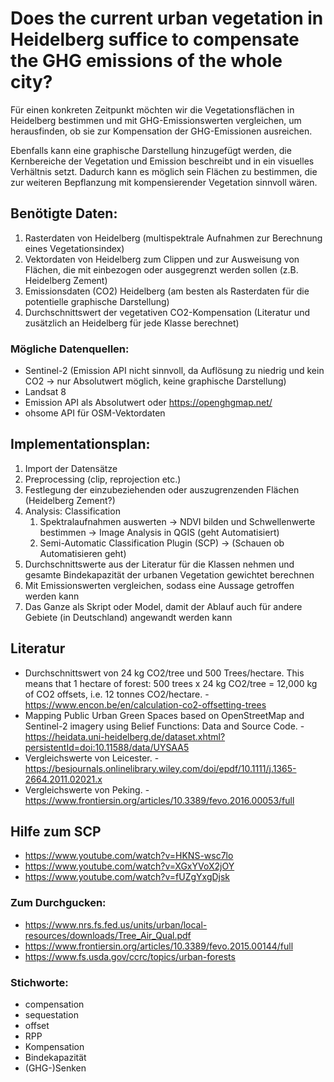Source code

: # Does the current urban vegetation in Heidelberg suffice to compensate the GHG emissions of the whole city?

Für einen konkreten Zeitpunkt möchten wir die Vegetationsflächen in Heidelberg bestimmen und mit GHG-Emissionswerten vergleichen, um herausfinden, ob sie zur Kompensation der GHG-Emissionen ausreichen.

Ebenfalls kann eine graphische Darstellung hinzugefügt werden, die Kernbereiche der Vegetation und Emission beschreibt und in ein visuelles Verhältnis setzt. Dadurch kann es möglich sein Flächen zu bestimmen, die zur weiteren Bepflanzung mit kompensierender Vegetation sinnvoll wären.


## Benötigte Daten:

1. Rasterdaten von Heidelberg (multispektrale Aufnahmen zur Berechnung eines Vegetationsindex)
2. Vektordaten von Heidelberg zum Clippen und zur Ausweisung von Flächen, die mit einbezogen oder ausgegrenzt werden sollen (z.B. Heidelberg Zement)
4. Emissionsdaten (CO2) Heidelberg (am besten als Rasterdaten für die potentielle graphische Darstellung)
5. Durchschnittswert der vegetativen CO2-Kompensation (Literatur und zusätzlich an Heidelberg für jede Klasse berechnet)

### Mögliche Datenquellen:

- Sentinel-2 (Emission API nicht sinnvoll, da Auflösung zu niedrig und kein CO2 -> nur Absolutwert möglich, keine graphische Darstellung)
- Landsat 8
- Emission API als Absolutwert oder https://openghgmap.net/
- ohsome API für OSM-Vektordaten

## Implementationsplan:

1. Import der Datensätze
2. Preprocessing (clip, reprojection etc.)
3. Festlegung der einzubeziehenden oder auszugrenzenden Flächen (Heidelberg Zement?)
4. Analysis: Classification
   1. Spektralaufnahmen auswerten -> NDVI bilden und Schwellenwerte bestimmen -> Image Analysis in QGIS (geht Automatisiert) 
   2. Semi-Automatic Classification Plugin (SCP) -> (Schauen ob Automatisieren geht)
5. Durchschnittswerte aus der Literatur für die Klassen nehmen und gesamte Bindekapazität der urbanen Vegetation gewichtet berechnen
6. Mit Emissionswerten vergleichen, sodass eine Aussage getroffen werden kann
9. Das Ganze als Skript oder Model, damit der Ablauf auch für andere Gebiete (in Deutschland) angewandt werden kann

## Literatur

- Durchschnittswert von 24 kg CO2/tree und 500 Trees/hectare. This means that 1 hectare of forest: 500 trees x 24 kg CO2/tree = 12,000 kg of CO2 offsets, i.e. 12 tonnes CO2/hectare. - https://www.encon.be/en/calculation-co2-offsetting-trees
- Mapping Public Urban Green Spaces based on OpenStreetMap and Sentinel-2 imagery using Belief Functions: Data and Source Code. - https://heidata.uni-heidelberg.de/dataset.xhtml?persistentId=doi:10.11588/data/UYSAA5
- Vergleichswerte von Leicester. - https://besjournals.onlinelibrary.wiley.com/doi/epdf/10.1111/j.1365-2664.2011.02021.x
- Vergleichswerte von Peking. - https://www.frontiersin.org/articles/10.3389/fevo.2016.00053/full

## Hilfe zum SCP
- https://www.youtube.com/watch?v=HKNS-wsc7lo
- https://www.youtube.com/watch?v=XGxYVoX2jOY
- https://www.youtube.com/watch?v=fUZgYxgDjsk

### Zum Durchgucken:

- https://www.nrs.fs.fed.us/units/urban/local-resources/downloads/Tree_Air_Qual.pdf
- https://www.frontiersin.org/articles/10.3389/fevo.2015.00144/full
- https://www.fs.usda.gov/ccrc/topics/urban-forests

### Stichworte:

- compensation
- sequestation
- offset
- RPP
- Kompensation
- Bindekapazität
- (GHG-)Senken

========================================================================

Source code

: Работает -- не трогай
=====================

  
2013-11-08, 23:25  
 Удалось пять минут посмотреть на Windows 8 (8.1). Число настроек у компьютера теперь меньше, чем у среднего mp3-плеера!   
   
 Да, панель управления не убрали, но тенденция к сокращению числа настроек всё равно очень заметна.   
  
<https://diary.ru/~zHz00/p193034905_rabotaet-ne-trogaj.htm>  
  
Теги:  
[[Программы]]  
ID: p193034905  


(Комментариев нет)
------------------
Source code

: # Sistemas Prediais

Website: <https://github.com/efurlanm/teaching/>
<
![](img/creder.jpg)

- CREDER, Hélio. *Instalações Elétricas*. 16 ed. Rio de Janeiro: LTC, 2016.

========================================================================

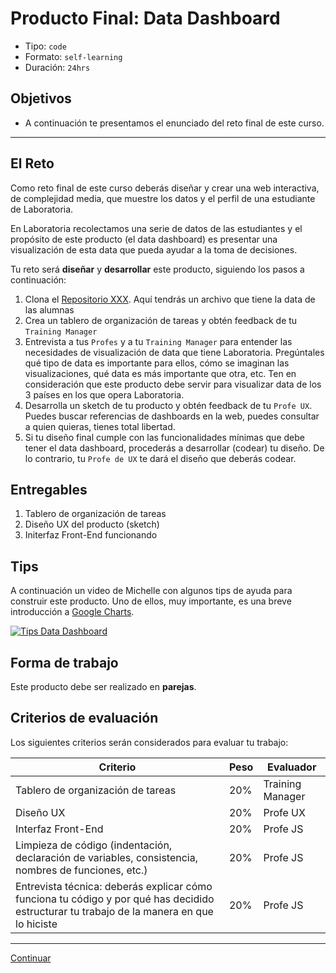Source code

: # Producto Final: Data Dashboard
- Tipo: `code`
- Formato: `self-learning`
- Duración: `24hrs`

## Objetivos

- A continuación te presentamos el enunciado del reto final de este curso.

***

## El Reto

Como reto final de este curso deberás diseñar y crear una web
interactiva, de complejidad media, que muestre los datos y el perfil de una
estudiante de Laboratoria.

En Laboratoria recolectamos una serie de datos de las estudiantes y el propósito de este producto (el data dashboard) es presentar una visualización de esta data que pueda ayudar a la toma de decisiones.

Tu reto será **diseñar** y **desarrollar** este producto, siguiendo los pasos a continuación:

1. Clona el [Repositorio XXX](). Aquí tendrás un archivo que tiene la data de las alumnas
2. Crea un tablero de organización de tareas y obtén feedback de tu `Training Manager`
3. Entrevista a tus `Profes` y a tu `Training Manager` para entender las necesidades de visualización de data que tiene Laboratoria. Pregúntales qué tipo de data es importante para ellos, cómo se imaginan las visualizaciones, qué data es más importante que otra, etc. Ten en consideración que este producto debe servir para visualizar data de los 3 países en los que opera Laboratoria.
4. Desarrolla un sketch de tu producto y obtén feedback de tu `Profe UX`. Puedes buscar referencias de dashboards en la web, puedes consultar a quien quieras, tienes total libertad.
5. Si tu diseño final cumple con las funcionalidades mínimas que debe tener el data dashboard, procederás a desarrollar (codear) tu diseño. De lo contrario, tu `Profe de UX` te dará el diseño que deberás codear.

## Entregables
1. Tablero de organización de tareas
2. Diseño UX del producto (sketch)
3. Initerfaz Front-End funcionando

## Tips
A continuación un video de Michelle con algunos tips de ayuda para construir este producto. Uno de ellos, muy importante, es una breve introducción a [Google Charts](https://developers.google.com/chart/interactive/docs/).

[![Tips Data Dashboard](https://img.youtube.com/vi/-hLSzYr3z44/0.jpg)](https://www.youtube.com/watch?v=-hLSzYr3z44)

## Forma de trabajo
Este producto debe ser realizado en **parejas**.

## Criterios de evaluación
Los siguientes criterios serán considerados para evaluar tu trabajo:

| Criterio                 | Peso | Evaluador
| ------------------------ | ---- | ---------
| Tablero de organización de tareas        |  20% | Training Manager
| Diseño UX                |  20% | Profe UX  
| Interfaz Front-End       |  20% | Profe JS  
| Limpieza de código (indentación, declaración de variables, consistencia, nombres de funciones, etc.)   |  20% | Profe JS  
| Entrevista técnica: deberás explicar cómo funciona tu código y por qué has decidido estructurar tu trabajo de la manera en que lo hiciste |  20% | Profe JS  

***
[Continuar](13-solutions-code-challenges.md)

========================================================================

> Work item: Retype the entries above exactly, but only from the line containing "- ohsome API für OSM-Vektordaten" through the line containing "## Literatur", both included.

> Written response:
- ohsome API für OSM-Vektordaten

## Implementationsplan:

1. Import der Datensätze
2. Preprocessing (clip, reprojection etc.)
3. Festlegung der einzubeziehenden oder auszugrenzenden Flächen (Heidelberg Zement?)
4. Analysis: Classification
   1. Spektralaufnahmen auswerten -> NDVI bilden und Schwellenwerte bestimmen -> Image Analysis in QGIS (geht Automatisiert) 
   2. Semi-Automatic Classification Plugin (SCP) -> (Schauen ob Automatisieren geht)
5. Durchschnittswerte aus der Literatur für die Klassen nehmen und gesamte Bindekapazität der urbanen Vegetation gewichtet berechnen
6. Mit Emissionswerten vergleichen, sodass eine Aussage getroffen werden kann
9. Das Ganze als Skript oder Model, damit der Ablauf auch für andere Gebiete (in Deutschland) angewandt werden kann

## Literatur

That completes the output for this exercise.